A cold and strong polar maritime westerly flow looks to follow the frontal system bringing rain and snow clearing the east coast Tuesday afternoon, with wintry showers moving in from the west, bringing further snow to high ground across the north. Barely 24 hours after Tuesday's band of rain and strong winds clears, the next Atlantic system rolls in hot on its heels. A deepening low pressure system looks to move northeast across Ireland on Wednesday, reaching Scotland by midnight, bringing another spell of rain (10-20mm) east across all areas in the evening. Winds look to be an issue too with this system, with gusts of 60-70mph indicated for southern Britain, even inland, perhaps up to 80mph along southern and western coasts. With cold air in place across northern areas and more cold air coming in from the west behind this system, we are likely to see further significant snowfall higher parts across Ireland, northern England and Scotland - with snow falling and settling perhaps even to lower levels for a time Wednesday night.
There is some uncertainty from model output for later in the week, ECMWF indicates a west to southwest flow with further spells of rain or showers across southern England and NW Britain on Thursday, otherwise dry elsewhere. GFS brings in another low across southern England bringing rain and hill snow across southern England, while drier further north. UKMO brings the low a little further north, bringing rain east across southern and central parts. Wind not an issue on GFS - with strong winds over France, UKMO more an issue with winds with a deeper system and further north.
However, GFS, ECM and UKMO do all bring aother low pressure system northeast somewhere across England and Wales Friday night into Saturday morning, GFS worryingly developmental with the low deepening rapidly across Sern Britain, ECM and UKMO less so with a shallow low. All would bring alot of rain again, whatever the depth.

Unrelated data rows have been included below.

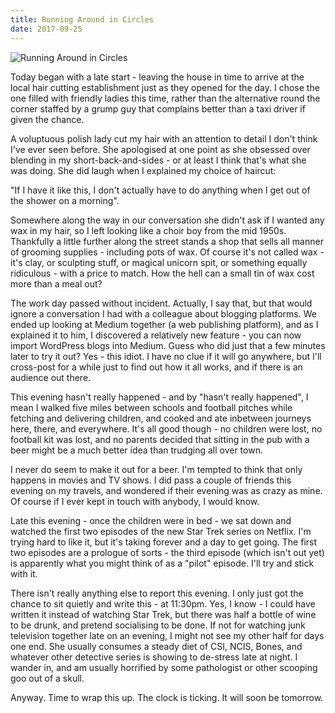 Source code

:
 ```yaml
---
title: Running Around in Circles
date: 2017-09-25
---
```


![Running Around in Circles](https://source.unsplash.com/Pll7AP6NFpY/1600x900)

Today began with a late start - leaving the house in time to arrive at the local hair cutting establishment just as they opened for the day. I chose the one filled with friendly ladies this time, rather than the alternative round the corner staffed by a grump guy that complains better than a taxi driver if given the chance.

A voluptuous polish lady cut my hair with an attention to detail I don't think I've ever seen before. She apologised at one point as she obsessed over blending in my short-back-and-sides - or at least I think that's what she was doing. She did laugh when I explained my choice of haircut:

"If I have it like this, I don't actually have to do anything when I get out of the shower on a morning".

Somewhere along the way in our conversation she didn't ask if I wanted any wax in my hair, so I left looking like a choir boy from the mid 1950s. Thankfully a little further along the street stands a shop that sells all manner of grooming supplies - including pots of wax. Of course it's not called wax - it's clay, or sculpting stuff, or magical unicorn spit, or something equally ridiculous - with a price to match. How the hell can a small tin of wax cost more than a meal out?

The work day passed without incident. Actually, I say that, but that would ignore a conversation I had with a colleague about blogging platforms. We ended up looking at Medium together (a web publishing platform), and as I explained it to him, I discovered a relatively new feature - you can now import WordPress blogs into Medium. Guess who did just that a few minutes later to try it out? Yes - this idiot. I have no clue if it will go anywhere, but I'll cross-post for a while just to find out how it all works, and if there is an audience out there.

This evening hasn't really happened - and by "hasn't really happened", I mean I walked five miles between schools and football pitches while fetching and delivering children, and cooked and ate inbetween journeys here, there, and everywhere. It's all good though - no children were lost, no football kit was lost, and no parents decided that sitting in the pub with a beer might be a much better idea than trudging all over town.

I never do seem to make it out for a beer. I'm tempted to think that only happens in movies and TV shows. I did pass a couple of friends this evening on my travels, and wondered if their evening was as crazy as mine. Of course if I ever kept in touch with anybody, I would know.

Late this evening - once the children were in bed - we sat down and watched the first two episodes of the new Star Trek series on Netflix. I'm trying hard to like it, but it's taking forever and a day to get going. The first two episodes are a prologue of sorts - the third episode (which isn't out yet) is apparently what you might think of as a "pilot" episode. I'll try and stick with it.

There isn't really anything else to report this evening. I only just got the chance to sit quietly and write this - at 11:30pm. Yes, I know - I could have written it instead of watching Star Trek, but there was half a bottle of wine to be drunk, and pretend socialising to be done. If not for watching junk television together late on an evening, I might not see my other half for days one end. She usually consumes a steady diet of CSI, NCIS, Bones, and whatever other detective series is showing to de-stress late at night. I wander in, and am usually horrified by some pathologist or other scooping goo out of a skull.

Anyway. Time to wrap this up. The clock is ticking. It will soon be tomorrow. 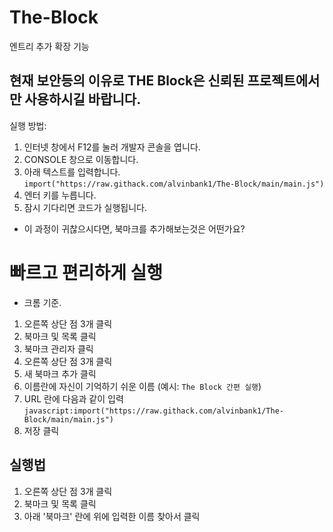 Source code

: # The-Block
엔트리 추가 확장 기능

## 현재 보안등의 이유로 THE Block은 신뢰된 프로젝트에서만 사용하시길 바랍니다.

실행 방법: 
1. 인터넷 창에서 F12를 눌러 개발자 콘솔을 엽니다.
2. CONSOLE 창으로 이동합니다.
3. 아래 텍스트를 입력합니다.
```import("https://raw.githack.com/alvinbank1/The-Block/main/main.js")```
4. 엔터 키를 누릅니다.
5. 잠시 기다리면 코드가 실행됩니다.

* 이 과정이 귀찮으시다면, 북마크를 추가해보는것은 어떤가요?

# 빠르고 편리하게 실행

* 크롬 기준.
1. 오른쪽 상단 점 3개 클릭
2. 북마크 및 목록 클릭
3. 북마크 관리자 클릭
4. 오른쪽 상단 점 3개 클릭
5. 새 북마크 추가 클릭
6. 이름란에 자신이 기억하기 쉬운 이름 (예시: ```The Block 간편 실행```)
7. URL 란에 다음과 같이 입력
   ```javascript:import("https://raw.githack.com/alvinbank1/The-Block/main/main.js")```
8. 저장 클릭
## 실행법
1. 오른쪽 상단 점 3개 클릭
2. 북마크 및 목록 클릭
3. 아래 '북마크' 란에 위에 입력한 이름 찾아서 클릭

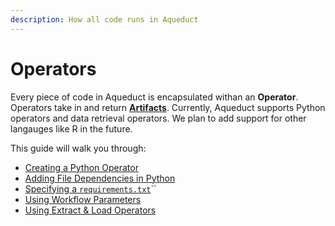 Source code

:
 ```yaml
---
description: How all code runs in Aqueduct
---
```


# Operators

Every piece of code in Aqueduct is encapsulated withan an **Operator**. Operators take in and return [**Artifacts**](artifacts.md). Currently, Aqueduct supports Python operators and data retrieval operators. We plan to add support for other langauges like R in the future.&#x20;

This guide will walk you through:

* [Creating a Python Operator](operators/creating-a-python-operator.md)
* [Adding File Dependencies in Python](operators/file-dependencies-in-python.md)
* [Specifying a `requirements.txt`](operators/specifying-a-requirements.txt.md)``
* [Using Workflow Parameters](operators/using-workflow-parameters.md)
* [Using Extract & Load Operators](operators/using-extract-and-load-operators.md)
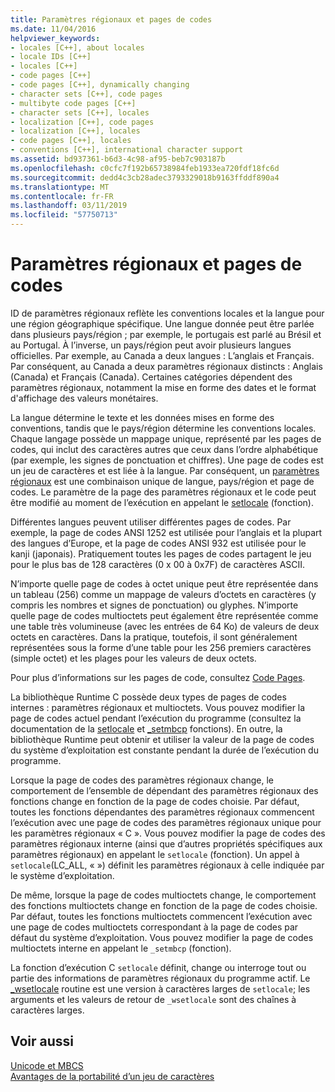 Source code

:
 ```yaml
---
title: Paramètres régionaux et pages de codes
ms.date: 11/04/2016
helpviewer_keywords:
- locales [C++], about locales
- locale IDs [C++]
- locales [C++]
- code pages [C++]
- code pages [C++], dynamically changing
- character sets [C++], code pages
- multibyte code pages [C++]
- character sets [C++], locales
- localization [C++], code pages
- localization [C++], locales
- code pages [C++], locales
- conventions [C++], international character support
ms.assetid: bd937361-b6d3-4c98-af95-beb7c903187b
ms.openlocfilehash: c0cfc7f192b65738984feb1933ea720fdf18fc6d
ms.sourcegitcommit: dedd4c3cb28adec3793329018b9163ffddf890a4
ms.translationtype: MT
ms.contentlocale: fr-FR
ms.lasthandoff: 03/11/2019
ms.locfileid: "57750713"
---
```

# <a name="locales-and-code-pages"></a>Paramètres régionaux et pages de codes

ID de paramètres régionaux reflète les conventions locales et la langue pour une région géographique spécifique. Une langue donnée peut être parlée dans plusieurs pays/région ; par exemple, le portugais est parlé au Brésil et au Portugal. À l’inverse, un pays/région peut avoir plusieurs langues officielles. Par exemple, au Canada a deux langues : L’anglais et Français. Par conséquent, au Canada a deux paramètres régionaux distincts : Anglais (Canada) et Français (Canada). Certaines catégories dépendent des paramètres régionaux, notamment la mise en forme des dates et le format d'affichage des valeurs monétaires.

La langue détermine le texte et les données mises en forme des conventions, tandis que le pays/région détermine les conventions locales. Chaque langage possède un mappage unique, représenté par les pages de codes, qui inclut des caractères autres que ceux dans l’ordre alphabétique (par exemple, les signes de ponctuation et chiffres). Une page de codes est un jeu de caractères et est liée à la langue. Par conséquent, un [paramètres régionaux](../c-runtime-library/locale.md) est une combinaison unique de langue, pays/région et page de codes. Le paramètre de la page des paramètres régionaux et le code peut être modifié au moment de l’exécution en appelant le [setlocale](../c-runtime-library/reference/setlocale-wsetlocale.md) (fonction).

Différentes langues peuvent utiliser différentes pages de codes. Par exemple, la page de codes ANSI 1252 est utilisée pour l’anglais et la plupart des langues d’Europe, et la page de codes ANSI 932 est utilisée pour le kanji (japonais). Pratiquement toutes les pages de codes partagent le jeu pour le plus bas de 128 caractères (0 x 00 à 0x7F) de caractères ASCII.

N’importe quelle page de codes à octet unique peut être représentée dans un tableau (256) comme un mappage de valeurs d’octets en caractères (y compris les nombres et signes de ponctuation) ou glyphes. N’importe quelle page de codes multioctets peut également être représentée comme une table très volumineuse (avec les entrées de 64 Ko) de valeurs de deux octets en caractères. Dans la pratique, toutefois, il sont généralement représentées sous la forme d’une table pour les 256 premiers caractères (simple octet) et les plages pour les valeurs de deux octets.

Pour plus d’informations sur les pages de code, consultez [Code Pages](../c-runtime-library/code-pages.md).

La bibliothèque Runtime C possède deux types de pages de codes internes : paramètres régionaux et multioctets. Vous pouvez modifier la page de codes actuel pendant l’exécution du programme (consultez la documentation de la [setlocale](../c-runtime-library/reference/setlocale-wsetlocale.md) et [_setmbcp](../c-runtime-library/reference/setmbcp.md) fonctions). En outre, la bibliothèque Runtime peut obtenir et utiliser la valeur de la page de codes du système d’exploitation est constante pendant la durée de l’exécution du programme.

Lorsque la page de codes des paramètres régionaux change, le comportement de l’ensemble de dépendant des paramètres régionaux des fonctions change en fonction de la page de codes choisie. Par défaut, toutes les fonctions dépendantes des paramètres régionaux commencent l’exécution avec une page de codes des paramètres régionaux unique pour les paramètres régionaux « C ». Vous pouvez modifier la page de codes des paramètres régionaux interne (ainsi que d’autres propriétés spécifiques aux paramètres régionaux) en appelant le `setlocale` (fonction). Un appel à `setlocale`(LC_ALL, « ») définit les paramètres régionaux à celle indiquée par le système d’exploitation.

De même, lorsque la page de codes multioctets change, le comportement des fonctions multioctets change en fonction de la page de codes choisie. Par défaut, toutes les fonctions multioctets commencent l’exécution avec une page de codes multioctets correspondant à la page de codes par défaut du système d’exploitation. Vous pouvez modifier la page de codes multioctets interne en appelant le `_setmbcp` (fonction).

La fonction d’exécution C `setlocale` définit, change ou interroge tout ou partie des informations de paramètres régionaux du programme actif. Le [_wsetlocale](../c-runtime-library/reference/setlocale-wsetlocale.md) routine est une version à caractères larges de `setlocale`; les arguments et les valeurs de retour de `_wsetlocale` sont des chaînes à caractères larges.

## <a name="see-also"></a>Voir aussi

[Unicode et MBCS](../text/unicode-and-mbcs.md)<br/>
[Avantages de la portabilité d’un jeu de caractères](../text/benefits-of-character-set-portability.md)
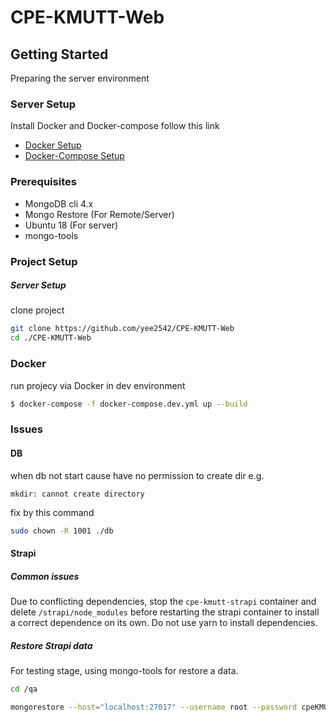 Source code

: # CPE-KMUTT-Web

## Getting Started

Preparing the server environment

### Server Setup

Install Docker and Docker-compose follow this link

- [Docker Setup](https://www.digitalocean.com/community/tutorials/how-to-install-and-use-docker-on-ubuntu-18-04)
- [Docker-Compose Setup](https://www.digitalocean.com/community/tutorials/how-to-install-docker-compose-on-ubuntu-18-04)

### Prerequisites

- MongoDB cli 4.x
- Mongo Restore (For Remote/Server)
- Ubuntu 18 (For server)
- mongo-tools

### Project Setup

##### Server Setup

clone project

```sh
git clone https://github.com/yee2542/CPE-KMUTT-Web
cd ./CPE-KMUTT-Web
```

### Docker

run projecy via Docker in dev environment

```bash
$ docker-compose -f docker-compose.dev.yml up --build
```

### Issues

#### DB

when db not start cause have no permission to create dir e.g.

`mkdir: cannot create directory`

fix by this command

```sh
sudo chown -R 1001 ./db
```

#### Strapi

##### Common issues

Due to conflicting dependencies, stop the `cpe-kmutt-strapi` container and delete `/strapi/node_modules` before restarting the strapi container to install a correct dependence on its own. Do not use yarn to install dependencies.

##### Restore Strapi data

For testing stage, using mongo-tools for restore a data.

```bash
cd /qa

mongorestore --host="localhost:27017" --username root --password cpeKMUTT@WebSite --authenticationDatabase admin
```
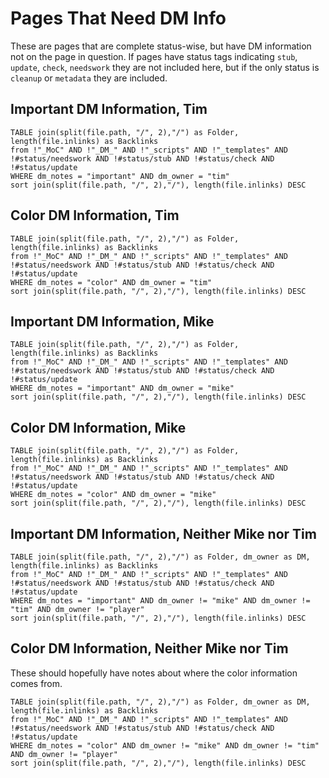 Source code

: # Pages That Need DM Info

These are pages that are complete status-wise, but have DM information not on the page in question. If pages have status tags indicating `stub`, `update`, `check`, `needswork` they are not included here, but if the only status is `cleanup` or `metadata` they are included. 
## Important DM Information, Tim

```dataview
TABLE join(split(file.path, "/", 2),"/") as Folder, length(file.inlinks) as Backlinks
from !"_MoC" AND !"_DM_" AND !"_scripts" AND !"_templates" AND !#status/needswork AND !#status/stub AND !#status/check AND !#status/update
WHERE dm_notes = "important" AND dm_owner = "tim" 
sort join(split(file.path, "/", 2),"/"), length(file.inlinks) DESC
```

## Color DM Information, Tim
```dataview
TABLE join(split(file.path, "/", 2),"/") as Folder, length(file.inlinks) as Backlinks
from !"_MoC" AND !"_DM_" AND !"_scripts" AND !"_templates" AND !#status/needswork AND !#status/stub AND !#status/check AND !#status/update
WHERE dm_notes = "color" AND dm_owner = "tim" 
sort join(split(file.path, "/", 2),"/"), length(file.inlinks) DESC
```


## Important DM Information, Mike

```dataview
TABLE join(split(file.path, "/", 2),"/") as Folder, length(file.inlinks) as Backlinks
from !"_MoC" AND !"_DM_" AND !"_scripts" AND !"_templates" AND !#status/needswork AND !#status/stub AND !#status/check AND !#status/update
WHERE dm_notes = "important" AND dm_owner = "mike" 
sort join(split(file.path, "/", 2),"/"), length(file.inlinks) DESC
```


## Color DM Information, Mike

```dataview
TABLE join(split(file.path, "/", 2),"/") as Folder, length(file.inlinks) as Backlinks
from !"_MoC" AND !"_DM_" AND !"_scripts" AND !"_templates" AND !#status/needswork AND !#status/stub AND !#status/check AND !#status/update
WHERE dm_notes = "color" AND dm_owner = "mike" 
sort join(split(file.path, "/", 2),"/"), length(file.inlinks) DESC
```

## Important DM Information, Neither Mike nor Tim

```dataview
TABLE join(split(file.path, "/", 2),"/") as Folder, dm_owner as DM, length(file.inlinks) as Backlinks
from !"_MoC" AND !"_DM_" AND !"_scripts" AND !"_templates" AND !#status/needswork AND !#status/stub AND !#status/check AND !#status/update
WHERE dm_notes = "important" AND dm_owner != "mike" AND dm_owner != "tim" AND dm_owner != "player"
sort join(split(file.path, "/", 2),"/"), length(file.inlinks) DESC
```


## Color DM Information, Neither Mike nor Tim

These should hopefully have notes about where the color information comes from. 

```dataview
TABLE join(split(file.path, "/", 2),"/") as Folder, dm_owner as DM, length(file.inlinks) as Backlinks
from !"_MoC" AND !"_DM_" AND !"_scripts" AND !"_templates" AND !#status/needswork AND !#status/stub AND !#status/check AND !#status/update
WHERE dm_notes = "color" AND dm_owner != "mike" AND dm_owner != "tim" AND dm_owner != "player"
sort join(split(file.path, "/", 2),"/"), length(file.inlinks) DESC
```
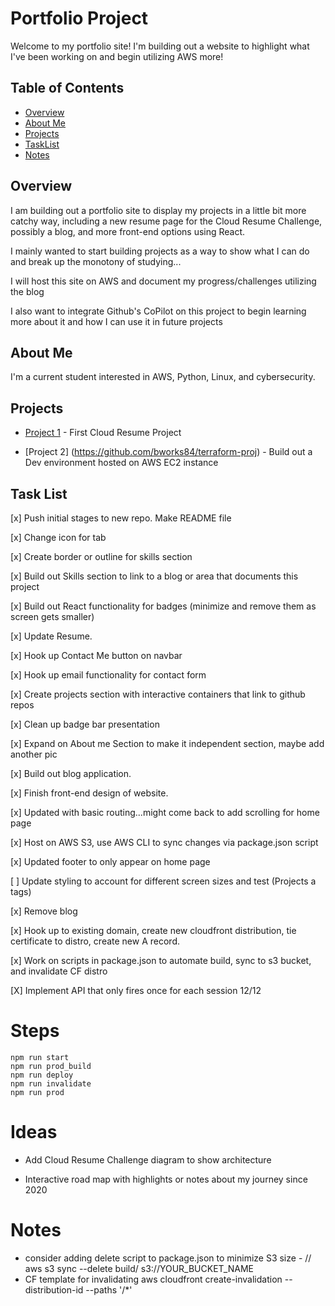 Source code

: # Portfolio Project

Welcome to my portfolio site! I'm building out a website to highlight what I've been working on and begin utilizing AWS more!

## Table of Contents

- [Overview](#overview)
- [About Me](#about-me)
- [Projects](#projects)
- [TaskList](#task-list)
- [Notes](#notes)

## Overview

I am building out a portfolio site to display my projects in a little bit more catchy way, including a new resume page for the Cloud Resume Challenge, possibly a blog, and more front-end options using React.

I mainly wanted to start building projects as a way to show what I can do and break up the monotony of studying...

I will host this site on AWS and document my progress/challenges utilizing the blog

I also want to integrate Github's CoPilot on this project to begin learning more about it and how I can use it in future projects

## About Me

I'm a current student interested in AWS, Python, Linux, and cybersecurity.

## Projects

- [Project 1](https://github.com/bworks84/cloud-resume-challenge) - First Cloud Resume Project

- [Project 2] (https://github.com/bworks84/terraform-proj) - Build out a Dev environment hosted on AWS EC2 instance

## Task List

[x] Push initial stages to new repo. Make README file

[x] Change icon for tab

[x] Create border or outline for skills section

[x] Build out Skills section to link to a blog or area that documents this project

[x] Build out React functionality for badges (minimize and remove them as screen gets smaller)

[x] Update Resume.

[x] Hook up Contact Me button on navbar

[x] Hook up email functionality for contact form

[x] Create projects section with interactive containers that link to github repos

[x] Clean up badge bar presentation

[x] Expand on About me Section to make it independent section, maybe add another pic

[x] Build out blog application.

[x] Finish front-end design of website.

[x] Updated with basic routing...might come back to add scrolling for home page

[x] Host on AWS S3, use AWS CLI to sync changes via package.json script

[x] Updated footer to only appear on home page

[ ] Update styling to account for different screen sizes and test (Projects a tags)

[x] Remove blog

[x] Hook up to existing domain, create new cloudfront distribution, tie certificate to distro, create new A record.

[x] Work on scripts in package.json to automate build, sync to s3 bucket, and invalidate CF distro

[X] Implement API that only fires once for each session 12/12

# Steps

```
npm run start
npm run prod_build
npm run deploy
npm run invalidate
npm run prod

```

# Ideas

- Add Cloud Resume Challenge diagram to show architecture

- Interactive road map with highlights or notes about my journey since 2020

# Notes

- consider adding delete script to package.json to minimize S3 size - // aws s3 sync --delete build/ s3://YOUR_BUCKET_NAME
- CF template for invalidating aws cloudfront create-invalidation --distribution-id <distroID> --paths '/\*'

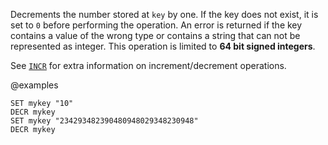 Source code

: Decrements the number stored at `key` by one.
If the key does not exist, it is set to `0` before performing the operation.
An error is returned if the key contains a value of the wrong type or contains a
string that can not be represented as integer.
This operation is limited to **64 bit signed integers**.

See [`INCR`](./incr) for extra information on increment/decrement operations.

@examples

```cli
SET mykey "10"
DECR mykey
SET mykey "234293482390480948029348230948"
DECR mykey
```

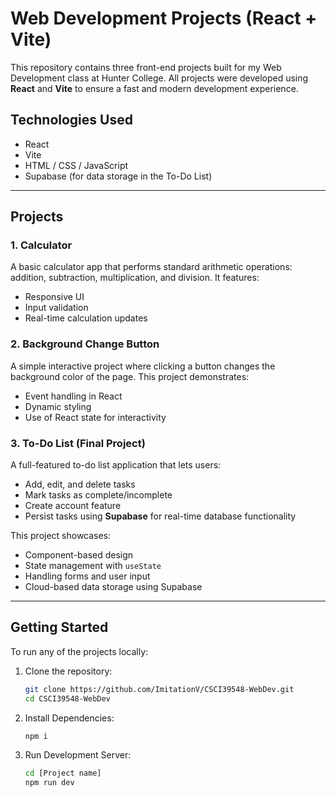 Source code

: # Web Development Projects (React + Vite)

This repository contains three front-end projects built for my Web Development class at Hunter College. All projects were developed using **React** and **Vite** to ensure a fast and modern development experience.

## Technologies Used

- React
- Vite
- HTML / CSS / JavaScript
- Supabase (for data storage in the To-Do List)

---

## Projects

### 1. Calculator

A basic calculator app that performs standard arithmetic operations: addition, subtraction, multiplication, and division. It features:

- Responsive UI
- Input validation
- Real-time calculation updates

### 2. Background Change Button

A simple interactive project where clicking a button changes the background color of the page. This project demonstrates:

- Event handling in React
- Dynamic styling
- Use of React state for interactivity

### 3. To-Do List (Final Project)

A full-featured to-do list application that lets users:

- Add, edit, and delete tasks
- Mark tasks as complete/incomplete
- Create account feature
- Persist tasks using **Supabase** for real-time database functionality

This project showcases:

- Component-based design
- State management with `useState`
- Handling forms and user input
- Cloud-based data storage using Supabase

---

## Getting Started

To run any of the projects locally:

1. Clone the repository:
   ```bash
   git clone https://github.com/ImitationV/CSCI39548-WebDev.git
   cd CSCI39548-WebDev
   ```
2. Install Dependencies:
   ```bash
   npm i
   ```
3. Run Development Server:
   ```bash
   cd [Project name]
   npm run dev
   ```
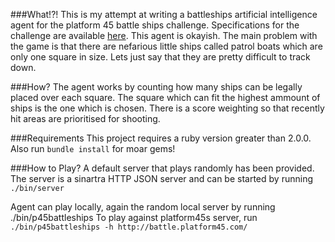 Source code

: ###What!?!
This is my attempt at writing a battleships artificial intelligence agent for the platform 45 battle ships challenge. 
Specifications for the challenge are available [here](http://battle.platform45.com/).
This agent is okayish. The main problem with the game is that there are nefarious little ships called patrol boats which
are only one square in size. Lets just say that they are pretty difficult to track down.

###How?
The agent works by counting how many ships can be legally placed over each square. The square which can fit the highest
ammount of ships is the one which is chosen. There is a score weighting so that recently hit areas are prioritised for
shooting.

###Requirements
This project requires a ruby version greater than 2.0.0.
Also run ```bundle install``` for moar gems!

###How to Play?
A default server that plays randomly has been provided.
The server is a sinartra HTTP JSON server and can be started by running ```./bin/server```

Agent can play locally, again the random local server by running ./bin/p45battleships
To play against platform45s server, run ```./bin/p45battleships -h http://battle.platform45.com/```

GFS accumulation charts are indicating 50-60mm across southern counties of England, south and west Wales over the next 7 days - so I regret to say, the flooding is likely to get worse before it gets better.
Beyond this coming week, there are indications from the models of more amplitude in the flow developing across the Atlantic, which may mean the Atlantic storms finally ease and we could even see high pressure build across southern areas, at least for a few days, which would bring a break from the rain and allow rivers to empty and floods to subside. These are only tentative signs and are thus not a guarantee of an end in sight.